##### MATERIAL FOR THIS TASK #####

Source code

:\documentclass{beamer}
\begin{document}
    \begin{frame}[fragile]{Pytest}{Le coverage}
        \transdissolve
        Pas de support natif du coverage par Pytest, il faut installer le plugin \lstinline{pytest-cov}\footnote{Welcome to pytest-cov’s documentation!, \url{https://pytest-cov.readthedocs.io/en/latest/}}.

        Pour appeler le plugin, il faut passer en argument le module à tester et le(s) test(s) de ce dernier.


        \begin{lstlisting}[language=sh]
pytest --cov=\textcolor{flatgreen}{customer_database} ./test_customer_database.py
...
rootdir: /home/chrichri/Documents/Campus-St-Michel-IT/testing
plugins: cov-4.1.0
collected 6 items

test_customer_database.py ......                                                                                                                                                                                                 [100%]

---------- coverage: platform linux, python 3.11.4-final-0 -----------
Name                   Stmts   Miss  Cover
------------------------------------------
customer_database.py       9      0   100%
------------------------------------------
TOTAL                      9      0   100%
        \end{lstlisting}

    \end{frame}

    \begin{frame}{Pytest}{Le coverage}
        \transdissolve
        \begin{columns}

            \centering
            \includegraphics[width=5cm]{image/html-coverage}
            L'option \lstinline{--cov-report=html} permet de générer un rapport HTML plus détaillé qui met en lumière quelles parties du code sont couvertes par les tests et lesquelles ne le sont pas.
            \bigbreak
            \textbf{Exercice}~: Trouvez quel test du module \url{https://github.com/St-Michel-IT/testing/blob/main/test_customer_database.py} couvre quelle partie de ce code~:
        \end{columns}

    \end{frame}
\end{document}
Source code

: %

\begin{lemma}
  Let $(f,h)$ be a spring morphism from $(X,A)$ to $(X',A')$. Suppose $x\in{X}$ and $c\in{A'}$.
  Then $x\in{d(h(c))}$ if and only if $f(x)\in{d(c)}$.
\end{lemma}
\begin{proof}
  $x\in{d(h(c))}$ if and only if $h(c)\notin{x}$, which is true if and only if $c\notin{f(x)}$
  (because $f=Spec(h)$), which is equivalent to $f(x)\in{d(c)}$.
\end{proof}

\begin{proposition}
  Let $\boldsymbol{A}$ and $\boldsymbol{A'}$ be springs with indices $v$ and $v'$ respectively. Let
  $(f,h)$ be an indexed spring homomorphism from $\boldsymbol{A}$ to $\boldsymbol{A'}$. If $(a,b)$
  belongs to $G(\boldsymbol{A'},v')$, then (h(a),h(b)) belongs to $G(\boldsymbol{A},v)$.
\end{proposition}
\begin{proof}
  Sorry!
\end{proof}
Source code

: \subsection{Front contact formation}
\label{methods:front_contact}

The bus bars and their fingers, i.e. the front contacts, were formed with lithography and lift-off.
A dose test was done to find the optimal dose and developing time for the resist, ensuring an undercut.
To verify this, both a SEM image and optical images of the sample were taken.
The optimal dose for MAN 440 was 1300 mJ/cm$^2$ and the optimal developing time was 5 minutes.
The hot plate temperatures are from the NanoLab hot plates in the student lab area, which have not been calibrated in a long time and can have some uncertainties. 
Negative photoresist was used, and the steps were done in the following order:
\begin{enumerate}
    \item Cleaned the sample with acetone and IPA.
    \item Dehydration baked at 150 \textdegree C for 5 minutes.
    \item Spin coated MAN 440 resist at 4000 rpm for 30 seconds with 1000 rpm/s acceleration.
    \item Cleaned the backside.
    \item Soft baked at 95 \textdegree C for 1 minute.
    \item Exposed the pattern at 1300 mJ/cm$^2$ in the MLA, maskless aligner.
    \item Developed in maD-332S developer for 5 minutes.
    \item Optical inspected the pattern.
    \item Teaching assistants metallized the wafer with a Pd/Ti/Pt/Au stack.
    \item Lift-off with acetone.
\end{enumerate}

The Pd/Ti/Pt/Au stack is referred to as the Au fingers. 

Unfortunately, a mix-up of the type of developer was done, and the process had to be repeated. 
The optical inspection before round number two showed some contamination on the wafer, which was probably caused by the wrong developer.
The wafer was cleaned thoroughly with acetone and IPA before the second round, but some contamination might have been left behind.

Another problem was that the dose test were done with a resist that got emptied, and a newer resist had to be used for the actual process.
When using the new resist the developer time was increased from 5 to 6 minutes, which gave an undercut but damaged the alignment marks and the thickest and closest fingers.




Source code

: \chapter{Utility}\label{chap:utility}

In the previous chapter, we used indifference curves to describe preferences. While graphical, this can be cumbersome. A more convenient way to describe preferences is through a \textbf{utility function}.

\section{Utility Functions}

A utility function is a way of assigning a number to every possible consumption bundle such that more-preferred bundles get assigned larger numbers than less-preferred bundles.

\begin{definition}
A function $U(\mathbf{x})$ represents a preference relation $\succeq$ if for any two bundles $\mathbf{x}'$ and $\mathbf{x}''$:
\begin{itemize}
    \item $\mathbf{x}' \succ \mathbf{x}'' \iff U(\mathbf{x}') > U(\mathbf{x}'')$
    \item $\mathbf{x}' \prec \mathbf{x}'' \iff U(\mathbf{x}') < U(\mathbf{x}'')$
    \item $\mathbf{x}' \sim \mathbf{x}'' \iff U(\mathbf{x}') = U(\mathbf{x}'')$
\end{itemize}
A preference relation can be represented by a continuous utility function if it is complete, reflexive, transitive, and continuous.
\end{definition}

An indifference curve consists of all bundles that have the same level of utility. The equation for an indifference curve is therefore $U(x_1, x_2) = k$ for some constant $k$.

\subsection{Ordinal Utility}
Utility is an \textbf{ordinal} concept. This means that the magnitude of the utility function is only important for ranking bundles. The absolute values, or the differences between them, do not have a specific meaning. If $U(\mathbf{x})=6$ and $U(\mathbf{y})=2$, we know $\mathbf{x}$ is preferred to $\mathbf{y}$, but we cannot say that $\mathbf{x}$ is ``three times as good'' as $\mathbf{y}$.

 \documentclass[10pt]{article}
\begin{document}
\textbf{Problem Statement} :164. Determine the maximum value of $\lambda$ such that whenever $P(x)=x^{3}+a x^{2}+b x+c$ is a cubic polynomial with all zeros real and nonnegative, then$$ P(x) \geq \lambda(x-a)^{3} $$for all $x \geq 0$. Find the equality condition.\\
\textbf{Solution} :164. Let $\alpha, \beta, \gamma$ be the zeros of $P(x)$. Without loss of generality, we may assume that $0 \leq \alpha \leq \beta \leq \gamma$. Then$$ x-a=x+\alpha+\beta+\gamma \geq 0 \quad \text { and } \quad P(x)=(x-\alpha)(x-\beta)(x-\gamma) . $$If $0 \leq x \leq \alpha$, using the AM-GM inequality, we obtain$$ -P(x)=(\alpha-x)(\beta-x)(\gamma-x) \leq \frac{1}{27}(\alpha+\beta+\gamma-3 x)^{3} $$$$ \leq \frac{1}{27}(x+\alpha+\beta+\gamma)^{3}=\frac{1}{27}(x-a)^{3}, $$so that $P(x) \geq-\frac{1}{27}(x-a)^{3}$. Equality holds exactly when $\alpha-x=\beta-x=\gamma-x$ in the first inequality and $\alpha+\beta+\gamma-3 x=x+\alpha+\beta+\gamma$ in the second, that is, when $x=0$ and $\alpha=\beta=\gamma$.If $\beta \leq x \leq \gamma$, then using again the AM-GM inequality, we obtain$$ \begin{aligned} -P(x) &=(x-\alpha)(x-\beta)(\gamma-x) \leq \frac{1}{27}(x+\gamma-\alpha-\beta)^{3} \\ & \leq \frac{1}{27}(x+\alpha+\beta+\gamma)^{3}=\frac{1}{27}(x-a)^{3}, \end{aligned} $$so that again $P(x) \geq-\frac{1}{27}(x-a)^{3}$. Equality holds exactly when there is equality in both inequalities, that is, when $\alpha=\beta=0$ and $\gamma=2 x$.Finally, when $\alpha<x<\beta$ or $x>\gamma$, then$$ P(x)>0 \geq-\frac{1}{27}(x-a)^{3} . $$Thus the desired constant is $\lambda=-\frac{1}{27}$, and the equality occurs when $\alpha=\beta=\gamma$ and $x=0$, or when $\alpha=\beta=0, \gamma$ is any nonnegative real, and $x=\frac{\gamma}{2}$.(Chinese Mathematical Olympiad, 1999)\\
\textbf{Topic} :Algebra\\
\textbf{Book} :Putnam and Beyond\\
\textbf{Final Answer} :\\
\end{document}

#####

* EXERCISE AIM
The answer should hold only the lines from the start of the records above through the line containing "collected 6 items", each set down exactly.

* SOLUTION FOR THIS PROBLEM
Source code

:\documentclass{beamer}
\begin{document}
    \begin{frame}[fragile]{Pytest}{Le coverage}
        \transdissolve
        Pas de support natif du coverage par Pytest, il faut installer le plugin \lstinline{pytest-cov}\footnote{Welcome to pytest-cov’s documentation!, \url{https://pytest-cov.readthedocs.io/en/latest/}}.

        Pour appeler le plugin, il faut passer en argument le module à tester et le(s) test(s) de ce dernier.


        \begin{lstlisting}[language=sh]
pytest --cov=\textcolor{flatgreen}{customer_database} ./test_customer_database.py
...
rootdir: /home/chrichri/Documents/Campus-St-Michel-IT/testing
plugins: cov-4.1.0
collected 6 items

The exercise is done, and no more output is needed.